Stored data:
--------------------

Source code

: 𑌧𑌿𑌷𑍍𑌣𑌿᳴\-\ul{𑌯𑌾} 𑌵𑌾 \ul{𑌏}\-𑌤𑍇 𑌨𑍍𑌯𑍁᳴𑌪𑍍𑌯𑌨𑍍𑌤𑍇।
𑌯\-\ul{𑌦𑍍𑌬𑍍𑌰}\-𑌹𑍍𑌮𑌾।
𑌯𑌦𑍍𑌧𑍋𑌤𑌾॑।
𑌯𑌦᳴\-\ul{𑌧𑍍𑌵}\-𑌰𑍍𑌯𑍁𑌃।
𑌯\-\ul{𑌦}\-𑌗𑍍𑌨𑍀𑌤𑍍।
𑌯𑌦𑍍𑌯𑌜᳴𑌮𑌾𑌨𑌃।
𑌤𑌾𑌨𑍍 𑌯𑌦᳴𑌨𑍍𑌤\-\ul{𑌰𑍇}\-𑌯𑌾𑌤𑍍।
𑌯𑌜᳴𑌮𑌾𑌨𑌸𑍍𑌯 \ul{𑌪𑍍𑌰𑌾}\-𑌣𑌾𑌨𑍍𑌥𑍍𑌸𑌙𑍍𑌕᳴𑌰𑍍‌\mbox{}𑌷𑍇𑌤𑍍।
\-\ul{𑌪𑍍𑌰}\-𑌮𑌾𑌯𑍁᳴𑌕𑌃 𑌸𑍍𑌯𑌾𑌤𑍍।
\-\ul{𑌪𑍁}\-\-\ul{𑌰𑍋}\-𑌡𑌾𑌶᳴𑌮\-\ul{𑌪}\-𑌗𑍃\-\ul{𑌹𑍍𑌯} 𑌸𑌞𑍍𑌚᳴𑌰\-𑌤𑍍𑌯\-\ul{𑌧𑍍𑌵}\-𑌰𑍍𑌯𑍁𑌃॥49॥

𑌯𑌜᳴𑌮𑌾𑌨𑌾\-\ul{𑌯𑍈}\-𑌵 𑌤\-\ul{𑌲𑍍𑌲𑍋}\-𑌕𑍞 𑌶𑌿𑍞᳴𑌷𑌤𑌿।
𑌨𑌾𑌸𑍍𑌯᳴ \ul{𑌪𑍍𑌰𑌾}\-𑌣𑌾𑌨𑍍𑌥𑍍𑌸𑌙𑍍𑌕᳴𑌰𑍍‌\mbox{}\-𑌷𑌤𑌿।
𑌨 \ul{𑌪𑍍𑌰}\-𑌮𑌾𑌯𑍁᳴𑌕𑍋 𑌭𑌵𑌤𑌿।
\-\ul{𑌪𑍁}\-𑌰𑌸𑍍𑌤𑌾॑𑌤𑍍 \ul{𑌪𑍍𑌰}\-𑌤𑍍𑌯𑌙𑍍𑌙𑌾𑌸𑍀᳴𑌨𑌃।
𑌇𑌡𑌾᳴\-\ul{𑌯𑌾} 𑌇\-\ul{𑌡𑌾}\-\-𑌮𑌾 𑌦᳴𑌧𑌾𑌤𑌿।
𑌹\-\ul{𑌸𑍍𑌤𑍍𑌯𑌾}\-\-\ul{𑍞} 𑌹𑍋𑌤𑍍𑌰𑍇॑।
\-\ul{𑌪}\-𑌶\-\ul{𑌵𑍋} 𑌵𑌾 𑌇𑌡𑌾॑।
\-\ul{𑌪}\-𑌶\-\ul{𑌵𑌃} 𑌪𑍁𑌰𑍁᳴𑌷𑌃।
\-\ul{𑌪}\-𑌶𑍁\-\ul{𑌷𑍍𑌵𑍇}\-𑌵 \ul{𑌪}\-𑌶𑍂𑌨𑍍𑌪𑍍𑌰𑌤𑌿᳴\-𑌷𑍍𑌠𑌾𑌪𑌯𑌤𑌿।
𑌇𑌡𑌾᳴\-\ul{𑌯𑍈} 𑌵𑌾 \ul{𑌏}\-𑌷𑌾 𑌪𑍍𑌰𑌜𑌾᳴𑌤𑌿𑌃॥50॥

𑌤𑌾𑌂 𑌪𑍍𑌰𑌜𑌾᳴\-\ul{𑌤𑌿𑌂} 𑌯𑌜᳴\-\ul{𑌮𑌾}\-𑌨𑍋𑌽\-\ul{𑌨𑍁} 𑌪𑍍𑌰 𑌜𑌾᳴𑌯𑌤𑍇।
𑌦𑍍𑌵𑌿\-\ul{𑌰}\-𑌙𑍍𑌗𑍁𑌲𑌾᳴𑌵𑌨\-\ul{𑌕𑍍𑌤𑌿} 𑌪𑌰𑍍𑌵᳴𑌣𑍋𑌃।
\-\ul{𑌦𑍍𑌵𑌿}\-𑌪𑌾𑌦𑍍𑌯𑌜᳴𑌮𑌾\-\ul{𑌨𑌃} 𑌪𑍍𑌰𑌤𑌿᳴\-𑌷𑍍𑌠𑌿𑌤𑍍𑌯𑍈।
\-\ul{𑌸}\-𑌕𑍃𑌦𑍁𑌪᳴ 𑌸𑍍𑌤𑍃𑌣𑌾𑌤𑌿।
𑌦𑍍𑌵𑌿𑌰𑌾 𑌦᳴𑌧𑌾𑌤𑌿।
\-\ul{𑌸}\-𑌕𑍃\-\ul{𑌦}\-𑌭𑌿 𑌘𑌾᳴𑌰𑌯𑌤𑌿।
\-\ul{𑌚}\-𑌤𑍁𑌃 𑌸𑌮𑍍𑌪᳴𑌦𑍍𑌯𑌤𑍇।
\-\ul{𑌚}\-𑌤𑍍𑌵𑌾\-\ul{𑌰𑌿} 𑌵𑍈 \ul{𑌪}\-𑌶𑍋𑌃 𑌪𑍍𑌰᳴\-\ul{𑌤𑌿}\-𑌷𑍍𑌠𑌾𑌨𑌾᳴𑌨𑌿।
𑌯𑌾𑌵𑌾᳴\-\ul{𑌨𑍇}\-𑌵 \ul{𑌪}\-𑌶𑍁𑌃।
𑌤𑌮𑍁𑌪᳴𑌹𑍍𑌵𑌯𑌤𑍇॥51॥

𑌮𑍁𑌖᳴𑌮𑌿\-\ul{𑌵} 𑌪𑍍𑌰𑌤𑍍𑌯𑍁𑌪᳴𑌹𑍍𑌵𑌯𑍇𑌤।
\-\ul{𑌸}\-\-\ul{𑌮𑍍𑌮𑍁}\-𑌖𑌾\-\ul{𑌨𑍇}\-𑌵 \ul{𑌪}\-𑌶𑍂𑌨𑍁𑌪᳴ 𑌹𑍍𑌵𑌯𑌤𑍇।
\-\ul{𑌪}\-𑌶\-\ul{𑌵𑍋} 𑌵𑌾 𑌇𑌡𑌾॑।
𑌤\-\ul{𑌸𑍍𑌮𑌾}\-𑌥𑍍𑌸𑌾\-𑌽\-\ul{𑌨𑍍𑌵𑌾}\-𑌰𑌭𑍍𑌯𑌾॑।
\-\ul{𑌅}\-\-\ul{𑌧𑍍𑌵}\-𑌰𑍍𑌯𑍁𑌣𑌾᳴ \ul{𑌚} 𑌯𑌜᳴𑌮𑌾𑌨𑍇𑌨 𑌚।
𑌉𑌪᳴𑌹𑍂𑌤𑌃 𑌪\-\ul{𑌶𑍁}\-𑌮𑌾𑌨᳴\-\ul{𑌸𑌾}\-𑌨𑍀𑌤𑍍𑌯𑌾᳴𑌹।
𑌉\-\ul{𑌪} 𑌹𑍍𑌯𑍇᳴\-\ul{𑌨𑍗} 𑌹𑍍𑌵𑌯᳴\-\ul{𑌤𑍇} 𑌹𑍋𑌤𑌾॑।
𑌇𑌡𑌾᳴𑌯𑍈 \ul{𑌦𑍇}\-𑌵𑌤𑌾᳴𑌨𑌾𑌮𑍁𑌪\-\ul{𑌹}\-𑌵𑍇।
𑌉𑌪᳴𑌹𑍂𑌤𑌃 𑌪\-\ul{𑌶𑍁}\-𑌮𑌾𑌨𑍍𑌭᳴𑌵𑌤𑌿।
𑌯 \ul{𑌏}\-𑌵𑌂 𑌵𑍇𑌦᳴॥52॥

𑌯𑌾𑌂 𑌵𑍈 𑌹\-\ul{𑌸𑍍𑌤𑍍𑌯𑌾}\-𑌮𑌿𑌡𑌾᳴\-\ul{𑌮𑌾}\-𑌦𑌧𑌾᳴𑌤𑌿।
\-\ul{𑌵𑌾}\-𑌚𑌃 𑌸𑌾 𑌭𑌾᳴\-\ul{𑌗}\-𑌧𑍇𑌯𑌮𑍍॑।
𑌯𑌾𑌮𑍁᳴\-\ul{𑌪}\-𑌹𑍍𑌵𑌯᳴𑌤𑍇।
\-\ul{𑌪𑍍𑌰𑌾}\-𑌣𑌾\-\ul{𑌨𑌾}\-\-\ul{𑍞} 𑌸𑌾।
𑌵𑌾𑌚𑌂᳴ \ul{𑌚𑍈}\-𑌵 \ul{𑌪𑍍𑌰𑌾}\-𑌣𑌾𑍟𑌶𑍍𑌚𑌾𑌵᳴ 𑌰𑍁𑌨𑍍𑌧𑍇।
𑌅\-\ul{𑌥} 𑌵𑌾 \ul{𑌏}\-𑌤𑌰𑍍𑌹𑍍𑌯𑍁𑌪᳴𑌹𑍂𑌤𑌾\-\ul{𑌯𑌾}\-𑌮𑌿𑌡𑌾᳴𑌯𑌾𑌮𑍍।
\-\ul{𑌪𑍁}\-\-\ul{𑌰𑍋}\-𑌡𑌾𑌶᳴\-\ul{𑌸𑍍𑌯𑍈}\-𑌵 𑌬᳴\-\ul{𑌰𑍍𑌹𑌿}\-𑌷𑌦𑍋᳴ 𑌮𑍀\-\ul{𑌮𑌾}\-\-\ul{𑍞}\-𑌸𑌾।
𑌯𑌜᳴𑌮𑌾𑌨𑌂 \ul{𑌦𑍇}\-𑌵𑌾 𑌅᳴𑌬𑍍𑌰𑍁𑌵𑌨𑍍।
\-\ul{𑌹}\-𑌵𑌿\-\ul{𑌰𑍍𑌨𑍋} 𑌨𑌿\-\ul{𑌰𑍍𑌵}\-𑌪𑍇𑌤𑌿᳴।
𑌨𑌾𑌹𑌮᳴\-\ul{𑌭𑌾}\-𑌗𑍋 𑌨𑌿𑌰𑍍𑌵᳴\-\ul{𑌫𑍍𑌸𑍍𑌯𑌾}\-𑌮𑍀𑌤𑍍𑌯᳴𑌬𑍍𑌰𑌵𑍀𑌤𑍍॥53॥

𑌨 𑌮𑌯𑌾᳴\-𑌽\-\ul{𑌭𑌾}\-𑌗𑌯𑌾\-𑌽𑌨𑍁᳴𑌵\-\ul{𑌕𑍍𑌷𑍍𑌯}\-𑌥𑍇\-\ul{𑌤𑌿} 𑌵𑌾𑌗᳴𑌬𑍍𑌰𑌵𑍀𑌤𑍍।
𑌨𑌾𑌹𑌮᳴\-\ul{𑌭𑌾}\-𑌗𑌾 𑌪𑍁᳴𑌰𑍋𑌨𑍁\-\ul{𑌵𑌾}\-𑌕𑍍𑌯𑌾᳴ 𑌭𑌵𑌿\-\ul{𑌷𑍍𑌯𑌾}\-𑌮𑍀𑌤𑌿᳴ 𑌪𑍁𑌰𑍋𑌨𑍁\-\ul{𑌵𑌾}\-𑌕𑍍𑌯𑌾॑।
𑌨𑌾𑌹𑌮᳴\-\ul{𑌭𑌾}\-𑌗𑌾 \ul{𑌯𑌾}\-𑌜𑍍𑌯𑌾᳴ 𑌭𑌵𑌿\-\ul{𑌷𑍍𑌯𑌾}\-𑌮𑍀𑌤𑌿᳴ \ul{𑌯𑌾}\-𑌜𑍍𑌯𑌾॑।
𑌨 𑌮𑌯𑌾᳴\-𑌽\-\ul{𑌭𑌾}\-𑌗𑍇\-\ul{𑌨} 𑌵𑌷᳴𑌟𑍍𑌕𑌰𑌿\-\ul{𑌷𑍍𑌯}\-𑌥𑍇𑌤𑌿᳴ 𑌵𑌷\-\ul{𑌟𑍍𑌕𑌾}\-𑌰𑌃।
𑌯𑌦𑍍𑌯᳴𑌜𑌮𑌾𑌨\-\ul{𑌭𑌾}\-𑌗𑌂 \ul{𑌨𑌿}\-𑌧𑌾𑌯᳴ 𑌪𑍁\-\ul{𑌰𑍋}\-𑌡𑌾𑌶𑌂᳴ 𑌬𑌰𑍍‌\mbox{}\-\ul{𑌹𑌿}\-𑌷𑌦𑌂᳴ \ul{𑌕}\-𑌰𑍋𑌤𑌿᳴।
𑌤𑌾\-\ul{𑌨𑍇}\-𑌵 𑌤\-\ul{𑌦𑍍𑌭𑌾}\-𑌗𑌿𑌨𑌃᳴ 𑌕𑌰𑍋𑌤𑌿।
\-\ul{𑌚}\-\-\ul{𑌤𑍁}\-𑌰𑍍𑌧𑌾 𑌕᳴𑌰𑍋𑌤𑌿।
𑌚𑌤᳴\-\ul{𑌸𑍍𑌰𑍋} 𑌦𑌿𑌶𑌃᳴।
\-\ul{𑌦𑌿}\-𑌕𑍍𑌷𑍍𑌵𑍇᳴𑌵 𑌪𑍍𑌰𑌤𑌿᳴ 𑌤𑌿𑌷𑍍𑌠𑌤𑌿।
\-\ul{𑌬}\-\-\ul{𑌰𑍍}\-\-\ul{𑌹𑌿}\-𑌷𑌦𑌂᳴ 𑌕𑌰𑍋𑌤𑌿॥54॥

--------------------

What is required: Wherever a line above contains "mbox", copy that line.

Response to the exercise:
𑌯𑌜᳴𑌮𑌾𑌨𑌸𑍍𑌯 \ul{𑌪𑍍𑌰𑌾}\-𑌣𑌾𑌨𑍍𑌥𑍍𑌸𑌙𑍍𑌕᳴𑌰𑍍‌\mbox{}𑌷𑍇𑌤𑍍।
𑌨𑌾𑌸𑍍𑌯᳴ \ul{𑌪𑍍𑌰𑌾}\-𑌣𑌾𑌨𑍍𑌥𑍍𑌸𑌙𑍍𑌕᳴𑌰𑍍‌\mbox{}\-𑌷𑌤𑌿।
𑌯𑌦𑍍𑌯᳴𑌜𑌮𑌾𑌨\-\ul{𑌭𑌾}\-𑌗𑌂 \ul{𑌨𑌿}\-𑌧𑌾𑌯᳴ 𑌪𑍁\-\ul{𑌰𑍋}\-𑌡𑌾𑌶𑌂᳴ 𑌬𑌰𑍍‌\mbox{}\-\ul{𑌹𑌿}\-𑌷𑌦𑌂᳴ \ul{𑌕}\-𑌰𑍋𑌤𑌿᳴।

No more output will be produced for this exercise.